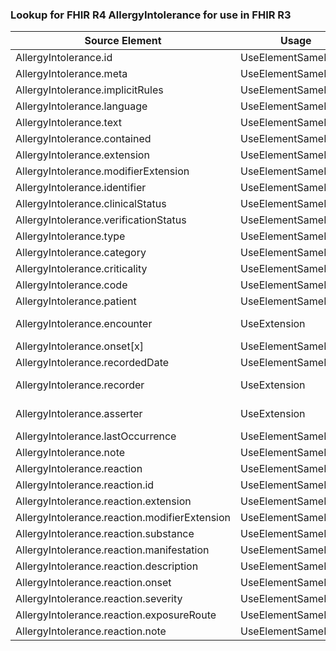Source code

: ### Lookup for FHIR R4 AllergyIntolerance for use in FHIR R3

| Source Element | Usage | Target |
| -------------- | ----- | ------ |
| AllergyIntolerance.id | UseElementSameName | AllergyIntolerance.id |
| AllergyIntolerance.meta | UseElementSameName | AllergyIntolerance.meta |
| AllergyIntolerance.implicitRules | UseElementSameName | AllergyIntolerance.implicitRules |
| AllergyIntolerance.language | UseElementSameName | AllergyIntolerance.language |
| AllergyIntolerance.text | UseElementSameName | AllergyIntolerance.text |
| AllergyIntolerance.contained | UseElementSameName | AllergyIntolerance.contained |
| AllergyIntolerance.extension | UseElementSameName | AllergyIntolerance.extension |
| AllergyIntolerance.modifierExtension | UseElementSameName | AllergyIntolerance.modifierExtension |
| AllergyIntolerance.identifier | UseElementSameName | AllergyIntolerance.identifier |
| AllergyIntolerance.clinicalStatus | UseElementSameName | AllergyIntolerance.clinicalStatus |
| AllergyIntolerance.verificationStatus | UseElementSameName | AllergyIntolerance.verificationStatus |
| AllergyIntolerance.type | UseElementSameName | AllergyIntolerance.type |
| AllergyIntolerance.category | UseElementSameName | AllergyIntolerance.category |
| AllergyIntolerance.criticality | UseElementSameName | AllergyIntolerance.criticality |
| AllergyIntolerance.code | UseElementSameName | AllergyIntolerance.code |
| AllergyIntolerance.patient | UseElementSameName | AllergyIntolerance.patient |
| AllergyIntolerance.encounter | UseExtension | http://hl7.org/fhir/4.0/StructureDefinition/extension-AllergyIntolerance.encounter |
| AllergyIntolerance.onset[x] | UseElementSameName | AllergyIntolerance.onset[x] |
| AllergyIntolerance.recordedDate | UseElementSameName | AllergyIntolerance.assertedDate |
| AllergyIntolerance.recorder | UseExtension | http://hl7.org/fhir/4.0/StructureDefinition/extension-AllergyIntolerance.recorder |
| AllergyIntolerance.asserter | UseExtension | http://hl7.org/fhir/4.0/StructureDefinition/extension-AllergyIntolerance.asserter |
| AllergyIntolerance.lastOccurrence | UseElementSameName | AllergyIntolerance.lastOccurrence |
| AllergyIntolerance.note | UseElementSameName | AllergyIntolerance.note |
| AllergyIntolerance.reaction | UseElementSameName | AllergyIntolerance.reaction |
| AllergyIntolerance.reaction.id | UseElementSameName | AllergyIntolerance.reaction.id |
| AllergyIntolerance.reaction.extension | UseElementSameName | AllergyIntolerance.reaction.extension |
| AllergyIntolerance.reaction.modifierExtension | UseElementSameName | AllergyIntolerance.reaction.modifierExtension |
| AllergyIntolerance.reaction.substance | UseElementSameName | AllergyIntolerance.reaction.substance |
| AllergyIntolerance.reaction.manifestation | UseElementSameName | AllergyIntolerance.reaction.manifestation |
| AllergyIntolerance.reaction.description | UseElementSameName | AllergyIntolerance.reaction.description |
| AllergyIntolerance.reaction.onset | UseElementSameName | AllergyIntolerance.reaction.onset |
| AllergyIntolerance.reaction.severity | UseElementSameName | AllergyIntolerance.reaction.severity |
| AllergyIntolerance.reaction.exposureRoute | UseElementSameName | AllergyIntolerance.reaction.exposureRoute |
| AllergyIntolerance.reaction.note | UseElementSameName | AllergyIntolerance.reaction.note |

INSTRUCTIONS FOR THE TASK. Retype the portion of the data above that starts on the line with "UseElementSameName | AllergyIntolerance.verificationStatus |" and finishes on the line with "UseElementSameName | AllergyIntolerance.reaction |", including both of those lines.

ANSWER SECTION.
| AllergyIntolerance.verificationStatus | UseElementSameName | AllergyIntolerance.verificationStatus |
| AllergyIntolerance.type | UseElementSameName | AllergyIntolerance.type |
| AllergyIntolerance.category | UseElementSameName | AllergyIntolerance.category |
| AllergyIntolerance.criticality | UseElementSameName | AllergyIntolerance.criticality |
| AllergyIntolerance.code | UseElementSameName | AllergyIntolerance.code |
| AllergyIntolerance.patient | UseElementSameName | AllergyIntolerance.patient |
| AllergyIntolerance.encounter | UseExtension | http://hl7.org/fhir/4.0/StructureDefinition/extension-AllergyIntolerance.encounter |
| AllergyIntolerance.onset[x] | UseElementSameName | AllergyIntolerance.onset[x] |
| AllergyIntolerance.recordedDate | UseElementSameName | AllergyIntolerance.assertedDate |
| AllergyIntolerance.recorder | UseExtension | http://hl7.org/fhir/4.0/StructureDefinition/extension-AllergyIntolerance.recorder |
| AllergyIntolerance.asserter | UseExtension | http://hl7.org/fhir/4.0/StructureDefinition/extension-AllergyIntolerance.asserter |
| AllergyIntolerance.lastOccurrence | UseElementSameName | AllergyIntolerance.lastOccurrence |
| AllergyIntolerance.note | UseElementSameName | AllergyIntolerance.note |
| AllergyIntolerance.reaction | UseElementSameName | AllergyIntolerance.reaction |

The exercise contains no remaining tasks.